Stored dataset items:
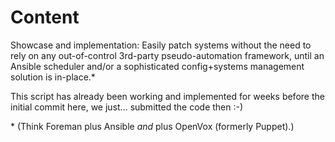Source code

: # Content

Showcase and implementation: Easily patch systems without the need to rely on any
out-of-control 3rd-party pseudo-automation framework, until an Ansible scheduler
and/or a sophisticated config+systems management solution is in-place.*

This script has already been working and implemented for weeks before the initial
commit here, we just... submitted the code then :-)

\* (Think Foreman plus Ansible _and_ plus OpenVox (formerly Puppet).)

** THE PROBLEM **
Leave out the pictures and output the rest of the records exactly.

** SOLUTION TO THE PROBLEM **
Source code

: # Content

Showcase and implementation: Easily patch systems without the need to rely on any
out-of-control 3rd-party pseudo-automation framework, until an Ansible scheduler
and/or a sophisticated config+systems management solution is in-place.*

This script has already been working and implemented for weeks before the initial
commit here, we just... submitted the code then :-)

\* (Think Foreman plus Ansible _and_ plus OpenVox (formerly Puppet).)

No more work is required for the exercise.